- _What to produce_
Within the material below, find each line bearing the word "conditions" and present it.

- _Exercise materials_
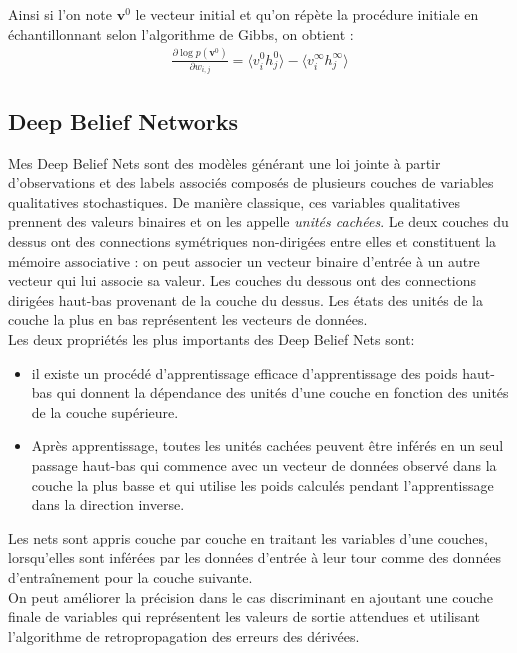 \documentclass{article}
\theoremstyle{definition}
\begin{document}
\noindent Ainsi si l'on note $\textbf{v}^0$ le vecteur initial et qu'on répète la procédure initiale en échantillonnant selon l'algorithme de Gibbs, on obtient :
\begin{align*}
\frac{\partial \log p(\textbf{v}^0)}{\partial w_{i,j}}=\langle v_i^0 h_j^0\rangle-\langle v_i^{\infty} h_j^{\infty}\rangle
\end{align*}

\subsection{Deep Belief Networks}

\noindent Mes Deep Belief Nets sont des modèles générant une loi jointe à partir d'observations et des labels associés composés de plusieurs couches de variables qualitatives stochastiques. De manière classique, ces variables qualitatives prennent des valeurs binaires et on les appelle \textit{unités cachées}. Le deux couches du dessus ont des connections symétriques non-dirigées entre elles et constituent la mémoire associative : on peut associer un vecteur binaire d'entrée à un autre vecteur qui lui associe sa valeur. Les couches du dessous ont des connections dirigées haut-bas provenant de la couche du dessus. Les états des unités de la couche la plus en bas représentent les vecteurs de données.\\

\noindent Les deux propriétés les plus importants des Deep Belief Nets sont:
\begin{itemize}
\item il existe un procédé d'apprentissage efficace d'apprentissage des poids haut-bas qui donnent la dépendance des unités d'une couche en fonction des unités de la couche supérieure.
\item Après apprentissage, toutes les unités cachées peuvent être inférés en un seul passage haut-bas qui commence avec un vecteur de données observé dans la couche la plus basse et qui utilise les poids calculés pendant l'apprentissage dans la direction inverse.\\
\end{itemize}

\noindent Les nets sont appris couche par couche en traitant les variables d'une couches, lorsqu'elles sont inférées par les données d'entrée à leur tour comme des données d'entraînement pour la couche suivante.\\

\noindent On peut améliorer la précision dans le cas discriminant en ajoutant une couche finale de variables qui représentent les valeurs de sortie attendues et utilisant l'algorithme de retropropagation des erreurs des dérivées.\\
\end{document}
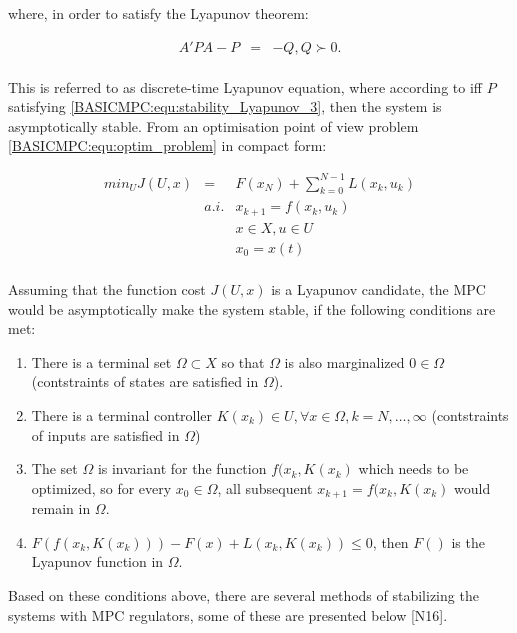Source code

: 		where, in order to satisfy the Lyapunov theorem:
		
		\begin{equation}
        \begin{array}{rcl}
				A'PA-P&=&-Q, Q\succ 0.\\
        \end{array}
        \label{BASICMPC:equ:stability_Lyapunov_3}
    \end{equation}
		
	This is referred to as discrete-time Lyapunov equation, where  according to \cite{borrelli2017predictive} iff $P$ satisfying \ref{BASICMPC:equ:stability_Lyapunov_3}, then the system is asymptotically stable. From an optimisation point of view problem \ref{BASICMPC:equ:optim_problem} in compact form:
	
\begin{equation}
        \begin{array}{rcl}
				min_UJ(U,x)&=&F(x_N)+\sum^{N-1}_{k=0}L(x_k,u_k) \\
					&a.i.&x_{k+1}=f(x_k,u_k) \\
					&&x\in X, u\in U\\
					&&x_0=x(t)\\
        \end{array}
        \label{BASICMPC:equ:optim_stability}
    \end{equation}

Assuming that the function cost $J(U,x)$ is a Lyapunov candidate, the MPC would be asymptotically make the system stable, if the following conditions are met:
\begin{enumerate}
	\item There is a terminal set $\Omega\subset X$ so that $\Omega$ is also marginalized $0\in\Omega$ (contstraints of states are satisfied in $\Omega$).
	\item There is a terminal controller $K(x_k)\in U, \forall x\in\Omega,k=N,\dots,\infty$ (contstraints of inputs are satisfied in $\Omega$)
	\item The set $\Omega$ is invariant for the function $f(x_k,K(x_k)$ which needs to be optimized, so for every $x_0\in\Omega$, all subsequent $x_{k+1}=f(x_k,K(x_k)$ would remain in $\Omega$.
	\item $F(f(x_k,K(x_k)))-F(x)+L(x_k,K(x_k))\leq 0$, then $F()$ is the Lyapunov function in $\Omega$.
\end{enumerate}

Based on these conditions above, there are several methods of stabilizing the systems with MPC regulators, some of these are presented below [N16].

- _Answer for this exercise_
Assuming that the function cost $J(U,x)$ is a Lyapunov candidate, the MPC would be asymptotically make the system stable, if the following conditions are met:
Based on these conditions above, there are several methods of stabilizing the systems with MPC regulators, some of these are presented below [N16].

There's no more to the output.